The terms forge and furnace appear to have been used interchangeably to some extent in Colonial times.
A typical furnace would be twenty feet or more in height, about twenty-four feet across the base, and sixteen feet at the top, tapering upward like a cone or pyramid with the top sliced off. It's function was the reduction of ores to crude pig iron through intense heat. The iron was run off to harden in sand molds.
The smelting process was accomplished by charging the furnace from the top with alternate layers of ore, charcoal, and oyster shells or limestone. The lime combined with ore impurities to make a slag which floated on the top of the refined iron. The iron was tapped off at the bottom and the slag drawn off higher up the side of the furnace every ten hours.
Charcoal was the ideal fuel in the days before anthracite coal came into use and provided superior. Hickory made the best charcoal but apparently any wood at hand was used on occasion. The average furnace used the wood from about 240 acres of land each year.
A forge was a more refined version of the furnace. Pig iron from a furnace, often on the same site, was resmelted and refined into malleable bar iron.
Pig iron could be cast into pots, pans, kettles, firebacks, stoves, and sash weights. But "bar iron" or wrought iron was required for products which had to be pounded into shape and required great strength.

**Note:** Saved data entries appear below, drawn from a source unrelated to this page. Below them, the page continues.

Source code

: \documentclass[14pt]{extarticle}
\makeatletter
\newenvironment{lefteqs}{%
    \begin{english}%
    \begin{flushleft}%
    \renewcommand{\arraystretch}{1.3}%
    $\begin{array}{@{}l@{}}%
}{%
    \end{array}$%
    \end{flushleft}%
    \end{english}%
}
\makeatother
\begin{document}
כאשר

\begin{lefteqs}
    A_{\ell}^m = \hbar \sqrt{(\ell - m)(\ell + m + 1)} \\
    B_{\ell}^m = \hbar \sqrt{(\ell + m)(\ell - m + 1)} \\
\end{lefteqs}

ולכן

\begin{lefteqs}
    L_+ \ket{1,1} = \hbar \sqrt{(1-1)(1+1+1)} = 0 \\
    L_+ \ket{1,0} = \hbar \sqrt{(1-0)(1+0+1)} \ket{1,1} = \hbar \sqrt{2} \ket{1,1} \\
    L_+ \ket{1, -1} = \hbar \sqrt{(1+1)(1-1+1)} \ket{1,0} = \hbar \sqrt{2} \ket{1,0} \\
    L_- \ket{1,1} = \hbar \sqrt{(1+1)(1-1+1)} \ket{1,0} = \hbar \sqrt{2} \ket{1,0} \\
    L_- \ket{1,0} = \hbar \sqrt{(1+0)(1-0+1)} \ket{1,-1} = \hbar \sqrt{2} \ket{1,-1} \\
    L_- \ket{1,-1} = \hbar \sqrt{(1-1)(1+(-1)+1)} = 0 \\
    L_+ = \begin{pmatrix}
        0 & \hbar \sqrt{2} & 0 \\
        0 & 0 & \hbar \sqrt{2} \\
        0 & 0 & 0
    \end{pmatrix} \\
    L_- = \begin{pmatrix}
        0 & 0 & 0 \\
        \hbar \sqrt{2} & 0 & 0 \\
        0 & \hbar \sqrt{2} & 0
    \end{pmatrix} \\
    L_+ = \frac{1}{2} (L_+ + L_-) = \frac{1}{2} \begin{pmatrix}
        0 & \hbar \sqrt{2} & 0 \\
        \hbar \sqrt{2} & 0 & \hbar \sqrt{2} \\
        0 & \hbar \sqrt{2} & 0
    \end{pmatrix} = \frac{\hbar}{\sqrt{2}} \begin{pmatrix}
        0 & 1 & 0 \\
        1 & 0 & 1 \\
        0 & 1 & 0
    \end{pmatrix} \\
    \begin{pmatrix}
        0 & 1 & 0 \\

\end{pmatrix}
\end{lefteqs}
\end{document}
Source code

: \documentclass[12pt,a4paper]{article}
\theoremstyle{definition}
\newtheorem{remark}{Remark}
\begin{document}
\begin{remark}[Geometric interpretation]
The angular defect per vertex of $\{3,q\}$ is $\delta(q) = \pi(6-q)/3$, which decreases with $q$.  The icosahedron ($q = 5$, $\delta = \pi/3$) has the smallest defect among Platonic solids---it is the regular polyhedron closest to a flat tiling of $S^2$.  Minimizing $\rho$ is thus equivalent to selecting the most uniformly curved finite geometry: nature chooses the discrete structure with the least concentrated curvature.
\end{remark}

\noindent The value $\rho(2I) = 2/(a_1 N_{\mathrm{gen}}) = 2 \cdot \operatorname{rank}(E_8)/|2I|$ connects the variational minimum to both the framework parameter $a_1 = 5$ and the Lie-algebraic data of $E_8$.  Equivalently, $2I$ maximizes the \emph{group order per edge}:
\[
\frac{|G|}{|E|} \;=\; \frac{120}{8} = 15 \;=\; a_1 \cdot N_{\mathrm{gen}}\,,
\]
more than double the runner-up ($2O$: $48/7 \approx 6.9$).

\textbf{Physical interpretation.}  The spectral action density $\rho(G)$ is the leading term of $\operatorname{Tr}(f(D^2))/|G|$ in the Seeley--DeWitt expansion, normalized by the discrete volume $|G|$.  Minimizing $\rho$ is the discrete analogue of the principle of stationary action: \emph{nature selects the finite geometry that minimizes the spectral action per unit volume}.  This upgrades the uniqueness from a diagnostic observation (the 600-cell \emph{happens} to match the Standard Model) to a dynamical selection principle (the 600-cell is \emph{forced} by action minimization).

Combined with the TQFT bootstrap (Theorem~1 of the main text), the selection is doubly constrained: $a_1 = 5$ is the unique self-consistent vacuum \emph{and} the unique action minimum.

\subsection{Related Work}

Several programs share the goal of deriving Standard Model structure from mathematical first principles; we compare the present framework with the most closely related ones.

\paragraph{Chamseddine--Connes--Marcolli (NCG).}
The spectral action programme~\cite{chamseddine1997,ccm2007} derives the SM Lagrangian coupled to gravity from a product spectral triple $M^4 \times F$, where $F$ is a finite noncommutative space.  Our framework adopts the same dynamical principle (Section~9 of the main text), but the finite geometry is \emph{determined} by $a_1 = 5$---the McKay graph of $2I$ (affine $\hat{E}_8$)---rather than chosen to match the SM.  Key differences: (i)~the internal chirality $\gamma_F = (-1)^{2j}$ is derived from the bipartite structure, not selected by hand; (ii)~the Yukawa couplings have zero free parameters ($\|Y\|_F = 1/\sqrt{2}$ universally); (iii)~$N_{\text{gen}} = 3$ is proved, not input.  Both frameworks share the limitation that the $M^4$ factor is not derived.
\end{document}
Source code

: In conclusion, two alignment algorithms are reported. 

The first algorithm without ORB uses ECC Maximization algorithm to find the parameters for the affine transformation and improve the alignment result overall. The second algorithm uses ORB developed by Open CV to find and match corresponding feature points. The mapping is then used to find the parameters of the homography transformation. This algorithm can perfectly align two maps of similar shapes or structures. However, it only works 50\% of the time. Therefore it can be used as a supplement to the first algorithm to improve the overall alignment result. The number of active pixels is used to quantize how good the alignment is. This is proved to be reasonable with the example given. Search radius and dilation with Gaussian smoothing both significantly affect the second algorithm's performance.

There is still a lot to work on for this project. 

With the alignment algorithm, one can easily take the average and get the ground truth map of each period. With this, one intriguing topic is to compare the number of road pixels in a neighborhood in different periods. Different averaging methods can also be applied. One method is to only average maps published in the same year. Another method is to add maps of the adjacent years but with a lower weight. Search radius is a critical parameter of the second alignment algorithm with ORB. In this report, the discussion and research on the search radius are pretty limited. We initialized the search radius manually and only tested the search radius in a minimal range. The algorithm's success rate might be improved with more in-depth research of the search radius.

Thus tools, wheel rims, and horse shoes were made from this material.
As iron was resmelted in the forge fire, it was beaten with heavy hammers, often weighing five hundred pounds. These were raised by a water wheel and then allowed to fall upon the molten metal. This process removed impurities.
Also found in early iron works were rolling mills, where heavy rollers flattened wrought metal into sheet iron, and slitting mills, which employed mechanical shears to turn out iron rods from which were made nails, wagon tires, and other similar products.